- Aim of the exercise -
Would you please repeat exactly the entries below, starting at the line with "files for changes." and ending at the line with "<pre><code>apt update &&", and nothing outside that range? Leave out the pictures.
···
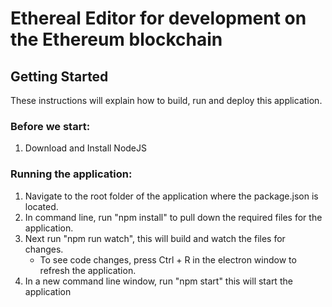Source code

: Ethereal Editor for development on the Ethereum blockchain
=

Getting Started
-
These instructions will explain how to build, run and deploy this application.
### Before we start:

1.  Download and Install NodeJS

### Running the application:
1.  Navigate to the root folder of the application where the package.json is located.
2.  In command line, run "npm install" to pull down the required files for the application.
3.  Next run "npm run watch", this will build and watch the files for changes.
    -  To see code changes, press Ctrl + R in the electron window to refresh the application.
4.  In a new command line window, run "npm start" this will start the application 
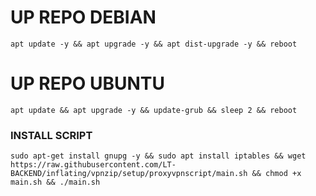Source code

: 
# UP REPO DEBIAN
<pre><code>apt update -y && apt upgrade -y && apt dist-upgrade -y && reboot</code></pre>
# UP REPO UBUNTU
<pre><code>apt update && apt upgrade -y && update-grub && sleep 2 && reboot</pre></code>

### INSTALL SCRIPT 
<pre><code>sudo apt-get install gnupg -y && sudo apt install iptables && wget https://raw.githubusercontent.com/LT-BACKEND/inflating/vpnzip/setup/proxyvpnscript/main.sh && chmod +x main.sh && ./main.sh


</code></pre>
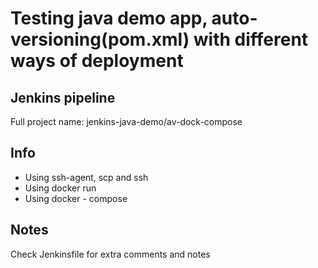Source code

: # Testing java demo app, auto-versioning(pom.xml) with different ways of deployment 

## Jenkins pipeline
Full project name: jenkins-java-demo/av-dock-compose

## Info
- Using ssh-agent, scp and ssh
- Using docker run
- Using docker - compose

## Notes
Check Jenkinsfile for extra comments and notes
···
- Solution to the exercise -
3.  Next run "npm run watch", this will build and watch the files for changes.
    -  To see code changes, press Ctrl + R in the electron window to refresh the application.
4.  In a new command line window, run "npm start" this will start the application 
Source code

: 
# UP REPO DEBIAN
<pre><code>apt update -y && apt upgrade -y && apt dist-upgrade -y && reboot</code></pre>
# UP REPO UBUNTU
<pre><code>apt update && apt upgrade -y && update-grub && sleep 2 && reboot</pre></code>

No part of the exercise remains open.